== Records supplied ==
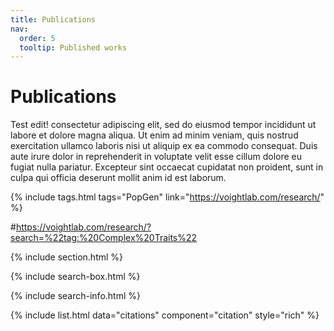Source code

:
 ```yaml
---
title: Publications
nav:
  order: 5
  tooltip: Published works
---
```


# <i class="fa-solid fa-book-skull"></i>Publications

Test edit! consectetur adipiscing elit, sed do eiusmod tempor incididunt ut labore et dolore magna aliqua.
Ut enim ad minim veniam, quis nostrud exercitation ullamco laboris nisi ut aliquip ex ea commodo consequat.
Duis aute irure dolor in reprehenderit in voluptate velit esse cillum dolore eu fugiat nulla pariatur.
Excepteur sint occaecat cupidatat non proident, sunt in culpa qui officia deserunt mollit anim id est laborum.

{%
  include tags.html
  tags="PopGen"
  link="https://voightlab.com/research/"
%}

#https://voightlab.com/research/?search=%22tag:%20Complex%20Traits%22


{% include section.html %}

{% include search-box.html %}

{% include search-info.html %}

{% include list.html data="citations" component="citation" style="rich" %}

== Exercise instructions ==
Copy out the whole listing exactly. Skip its pictures.

== Solution below ==
Source code

:
 ```yaml
---
title: Publications
nav:
  order: 5
  tooltip: Published works
---
```


# <i class="fa-solid fa-book-skull"></i>Publications

Test edit! consectetur adipiscing elit, sed do eiusmod tempor incididunt ut labore et dolore magna aliqua.
Ut enim ad minim veniam, quis nostrud exercitation ullamco laboris nisi ut aliquip ex ea commodo consequat.
Duis aute irure dolor in reprehenderit in voluptate velit esse cillum dolore eu fugiat nulla pariatur.
Excepteur sint occaecat cupidatat non proident, sunt in culpa qui officia deserunt mollit anim id est laborum.

{%
  include tags.html
  tags="PopGen"
  link="https://voightlab.com/research/"
%}

#https://voightlab.com/research/?search=%22tag:%20Complex%20Traits%22


{% include section.html %}

{% include search-box.html %}

{% include search-info.html %}

{% include list.html data="citations" component="citation" style="rich" %}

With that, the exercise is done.